March 3, 1999

Invasive Group A Streptococcal Infections Update

Dear Infection Control Practitioner:

Please distribute this communication to infectious disease physicians who practice in your hospital, emergency department physicians, laboratory personnel and other interested parties.

An increase in reported invasive group A streptococcal infections (GAS) with dates of onset since December 15, 1998 has been identified in Cook, DuPage, Kane, Lake and McHenry counties; 37 cases have been reported during that interval compared to 34 cases during the same time period in 1998 and a five-year median of 16 cases. The distribution of cases by county is as follows: Cook, 22 cases (3 deaths); DuPage, 3 cases (1 death); Kane, 7 cases (3 deaths); Lake, 4 cases (1 death); and McHenry, 1 case (1 death).

Cases of invasive GAS are usually exposed by direct contact with respiratory secretions of persons who carry this organism in their pharynx. Symptomatic individuals are more communicable than those who are only colonized. Fomites do not play a major role in transmission.

Certain strains of GAS are more likely to cause invasive disease than are others. Although not totally clear why some strains are more likely to cause invasive disease, production of toxins and proteases is believed to be responsible. Necrotizing fasciitis (NF) and streptococcal toxic shock syndrome (STSS) are two particularly severe forms of invasive GAS infection with case fatality rates of approximately 20 percent and 60 percent, respectively. Other forms of invasive GAS have fatality rates between 10 percent and 15 percent.

Although healthy persons can develop invasive GAS infections, most persons who come in contact with a virulent strain of GAS do not develop invasive disease. Those at increased risk are patients with chronic illnesses including cancer, diabetes, those receiving chronic renal dialysis or taking steroids, and persons with breaks in the skin (including patients with varicella).

Invasive GAS infections can be confirmed by isolating GAS from a normally sterile site.

The need to offer chemoprophylaxis to close contacts of patients with invasive GAS infections is not clearly defined. In 1995, the Centers for Disease Control and Prevention (CDC) convened a working group to develop policy on prophylaxis of household contacts. The working group concluded, in an article published in the Journal of the American Medical Association dated April 15, 1998, that current data are insufficient to make definite recommendations, but that physicians base their decisions on chemoprophylaxis on their

assessment of the risk associated with each individual case.

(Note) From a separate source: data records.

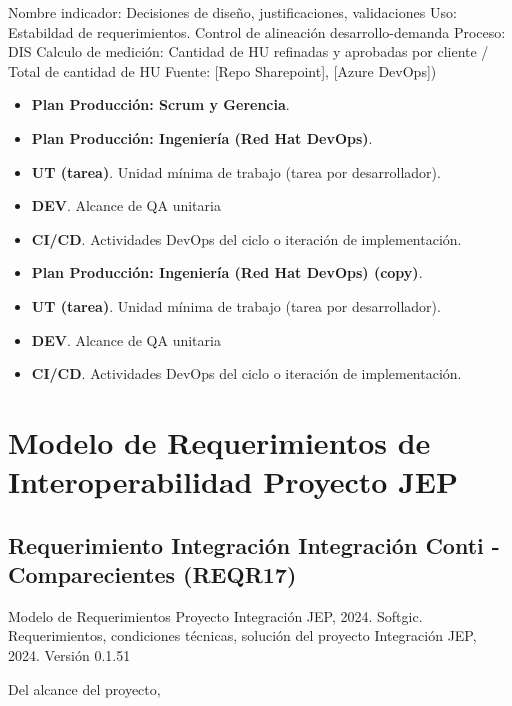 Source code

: \documentclass[
  paper=a4,
  ,captions=tableheading
]{scrartcl}
\renewenvironment{quote}{\begin{customblockquote}\list{}{\rightmargin=0em\leftmargin=0em}%
\item\relax\color{blockquote-text}\ignorespaces}{\unskip\unskip\endlist\end{customblockquote}}
\begin{document}
Nombre indicador: Decisiones de diseño, justificaciones, validaciones
Uso: Estabildad de requerimientos. Control de alineación
desarrollo-demanda Proceso: DIS Calculo de medición: Cantidad de HU
refinadas y aprobadas por cliente / Total de cantidad de HU Fuente:
{[}Repo Sharepoint{]}, {[}Azure DevOps{]})

\begin{itemize}
\item
  \textbf{Plan Producción: Scrum y Gerencia}.
\item
  \textbf{Plan Producción: Ingeniería (Red Hat DevOps)}.
\item
  \textbf{UT (tarea)}. Unidad mínima de trabajo (tarea por
  desarrollador).
\item
  \textbf{DEV}. Alcance de QA unitaria
\item
  \textbf{CI/CD}. Actividades DevOps del ciclo o iteración de
  implementación.
\item
  \textbf{Plan Producción: Ingeniería (Red Hat DevOps) (copy)}.
\item
  \textbf{UT (tarea)}. Unidad mínima de trabajo (tarea por
  desarrollador).
\item
  \textbf{DEV}. Alcance de QA unitaria
\item
  \textbf{CI/CD}. Actividades DevOps del ciclo o iteración de
  implementación.
\end{itemize}

\newpage

\section{Modelo de Requerimientos de Interoperabilidad Proyecto
JEP}\label{sec:modelo-de-requerimientos-de-interoperabilidad-proyecto-jep}

\subsection{Requerimiento Integración Integración Conti - Comparecientes
(REQR17)}\label{sec:requerimiento-integraciuxf3n-integraciuxf3n-conti---comparecientes-reqr17}

\begin{quote}
Modelo de Requerimientos Proyecto Integración JEP, 2024. Softgic.
Requerimientos, condiciones técnicas, solución del proyecto Integración
JEP, 2024. Versión 0.1.51
\end{quote}

Del alcance del proyecto,
\end{document}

Additionally, the American Academy of Pediatrics, in a statement published January 1, 1998 in Pediatrics makes a similar statement and further states that chemoprophylaxis is not recommended in schools or child care facilities.

Physicians may wish to consider chemoprophylaxis of persons in close contact to persons with severe invasive GAS infection such as NF and STSS. When chemoprophylaxis is considered, the CDC offers several chemoprophylaxis alternatives:



PEDIATRIC ADULT
1. Azithromycin 12 mg/kg/day PO daily x 5 days 500 mg PO x 1 day, then 250 mg daily x 4 days
2. Cephalexin 30 mg/kg/day PO div q 12 hrs x 10 days 500-1000 mg PO q 12 hrs x 10 days
3. Clindamycin 20 mg/kg/day PO div TID x 10 days (Max 450 mg/day) 150 mg PO TID x 10 days
4. Benzathine Pen
PLUS
Rifampin*
<27 kg 600,000 U IM x 1 or >27 kg 1.2 million units IM x 1

10 mg/kg PO q 12 hrs (max 600 mg/day)
1.2 million units IM x 1

10 mg/kg PO q 12 hrs (max 600 mg/day)
*Rifampin should be administered on days 7, 8, 9 and 10 after injection. Day of injection defined as day 1.
5. Pen VK
PLUS
Rifampin**
25-50 mg/kg/day PO div q 6-8 hrs x 10 days

10 mg/kg PO q 12 hrs (max 600 mg/day)
500 mg PO q 6 hrs x 10 days

10 mg/kg PO q 12 hrs (max 600 mg/day)
**Rifampin should be given on the last four days of penicillin therapy.

Physicians and hospitals should report cases of invasive GAS infection to the local health department as soon as possible. Reporting rules state that such infections should be reported within seven days, but with the current increase reporting immediately by telephone is encouraged.

Hospital laboratories are encouraged to either save isolates of GAS from normally sterile sites or submit these isolates to the Illinois Department of Public Health laboratory, 2121 West Taylor Street, Chicago, Illinois 60612. Future typing of these isolates may be important if future outbreaks or focal clusters are identified.